The Corner

Politics & Policy

The Bernie Sanders Agenda Will Be Back Again, With a Better Messenger

The sun is setting on the Bernie Sanders presidential campaign; his California state director is departing a month before that state’s primary. The Vermont senator had an impressive run; he won a bunch of high-profile states, almost 43 percent of the Democratic primary vote, and will probably finish with 10 million votes or so. If it wasn’t for the super-delegates, he might have pulled off the biggest upset victory over Hillary Clinton since . . . well, 2008.

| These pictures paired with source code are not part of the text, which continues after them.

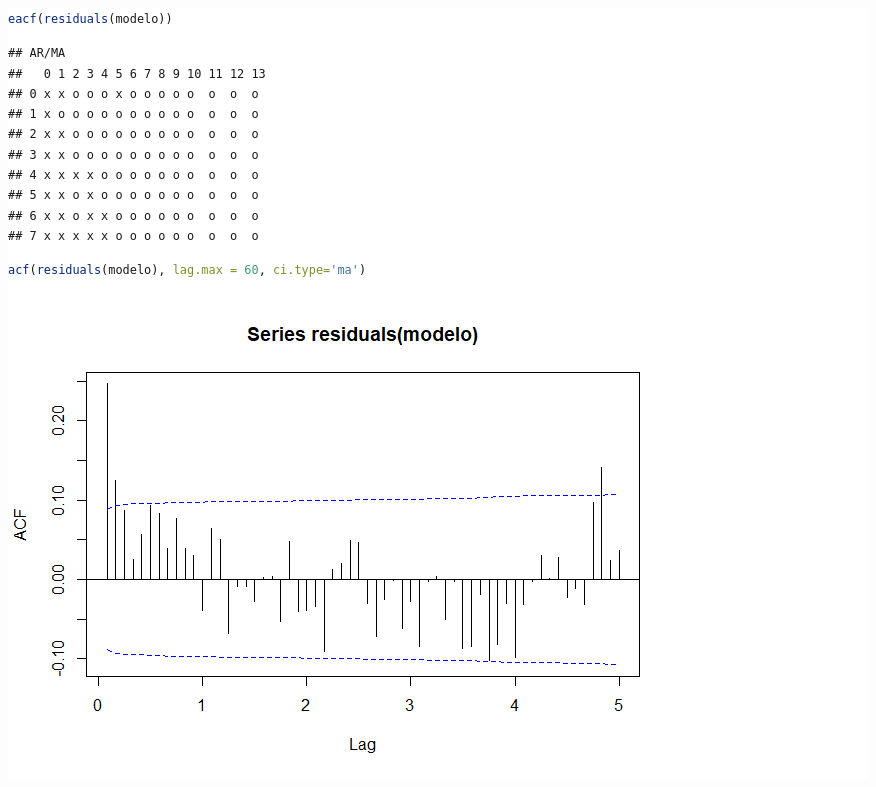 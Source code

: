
 ``` r
eacf(residuals(modelo))
```

    ## AR/MA
    ##   0 1 2 3 4 5 6 7 8 9 10 11 12 13
    ## 0 x x o o o x o o o o o  o  o  o 
    ## 1 x o o o o o o o o o o  o  o  o 
    ## 2 x x o o o o o o o o o  o  o  o 
    ## 3 x x o o o o o o o o o  o  o  o 
    ## 4 x x x x o o o o o o o  o  o  o 
    ## 5 x x o x o o o o o o o  o  o  o 
    ## 6 x x o x x o o o o o o  o  o  o 
    ## 7 x x x x x o o o o o o  o  o  o

``` r
acf(residuals(modelo), lag.max = 60, ci.type='ma')
```

![](Estimation_files/figure-gfm/unnamed-chunk-3-1.png)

Still, if the you find the notion of an openly socialist major-party presidential candidate unnerving, you should thank your lucky star that it was Bernie Sanders as the red flag’s standard bearer this year, and that his primary obstacle was a figure who had been a Democratic-party icon since 1992. At some point, Sanders’s agenda will be picked up by an ambitious politician who is younger and more charismatic, and who doesn’t resemble an angry Larry David. Some Democrat with big aspirations is going to start talking up “free” college education, “free” child care, “free” health care, and gargantuan expansions of entitlements. Some other liberal will echo Sanders’s argument that the reason you’re not rich is because other people are making a lot more money. The odds of a candidate with this agenda winning a Democratic primary someday look pretty good.

If you were an ambitious Democratic politician, dreaming of running for president in 2020 or 2028 or some future date, which campaign looked more like the future? Which candidate accomplished more and won more support with fewer institutional advantages?

If Hillary Clinton is defeated in November, the Democratic party will be as leaderless as it has ever been since Bill Clinton appeared on the national scene. Obama will depart the stage and Joe Biden and John Kerry will go with him. None of this year’s also-rans look like the voice of the future. Jim Webb doesn’t fit in the party anymore, and Martin O’Malley and Lincoln Chafee are the answers to questions no one is asking. Whatever genetically inherited ambitions Chelsea Clinton has, she’s not jumping into presidential politics anytime soon. The 2020 bench looks awfully thin. HUD Secretary Julian Castro? Labor Secretary Tom Perez? New York governor Andrew Cuomo?

When’s the last time you heard discussion about New Jersey senator Cory Booker? (Not even T-Bone is talking about him these days.)

No, the only idea stirring much excitement and enthusiasm in Democratic politics these days is socialism.